(Document images with source code)
== Segment start ==
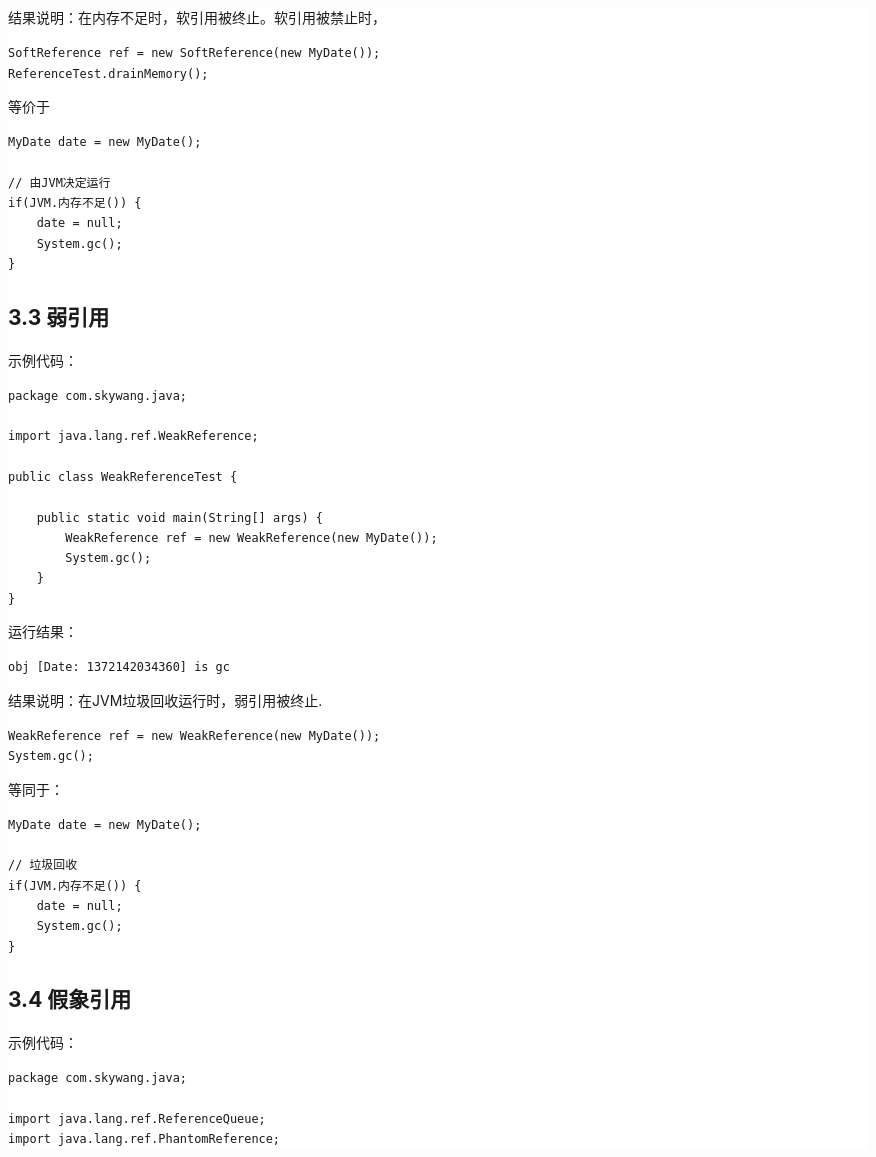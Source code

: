 结果说明：在内存不足时，软引用被终止。软引用被禁止时，

    SoftReference ref = new SoftReference(new MyDate());
    ReferenceTest.drainMemory();

等价于

    MyDate date = new MyDate();

    // 由JVM决定运行
    if(JVM.内存不足()) {
        date = null;
        System.gc();
    }

 
## 3.3 弱引用

示例代码： 

    package com.skywang.java;

    import java.lang.ref.WeakReference;

    public class WeakReferenceTest {

        public static void main(String[] args) {
            WeakReference ref = new WeakReference(new MyDate());
            System.gc(); 
        }
    }

运行结果：

    obj [Date: 1372142034360] is gc

结果说明：在JVM垃圾回收运行时，弱引用被终止.

    WeakReference ref = new WeakReference(new MyDate());
    System.gc();

等同于：

    MyDate date = new MyDate();

    // 垃圾回收
    if(JVM.内存不足()) {
        date = null;
        System.gc();
    }

 
## 3.4 假象引用

示例代码： 

    package com.skywang.java;

    import java.lang.ref.ReferenceQueue;
    import java.lang.ref.PhantomReference;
== Segment end ==
§ WHAT NEEDS TO BE DONE
Leave out the pictures; repeat the data exactly.

§ OUTPUT OF THE TASK
Source code

: 结果说明：在内存不足时，软引用被终止。软引用被禁止时，

    SoftReference ref = new SoftReference(new MyDate());
    ReferenceTest.drainMemory();

等价于

    MyDate date = new MyDate();

    // 由JVM决定运行
    if(JVM.内存不足()) {
        date = null;
        System.gc();
    }

 
## 3.3 弱引用

示例代码： 

    package com.skywang.java;

    import java.lang.ref.WeakReference;

    public class WeakReferenceTest {

        public static void main(String[] args) {
            WeakReference ref = new WeakReference(new MyDate());
            System.gc(); 
        }
    }

运行结果：

    obj [Date: 1372142034360] is gc

结果说明：在JVM垃圾回收运行时，弱引用被终止.

    WeakReference ref = new WeakReference(new MyDate());
    System.gc();

等同于：

    MyDate date = new MyDate();

    // 垃圾回收
    if(JVM.内存不足()) {
        date = null;
        System.gc();
    }

 
## 3.4 假象引用

示例代码： 

    package com.skywang.java;

    import java.lang.ref.ReferenceQueue;
    import java.lang.ref.PhantomReference;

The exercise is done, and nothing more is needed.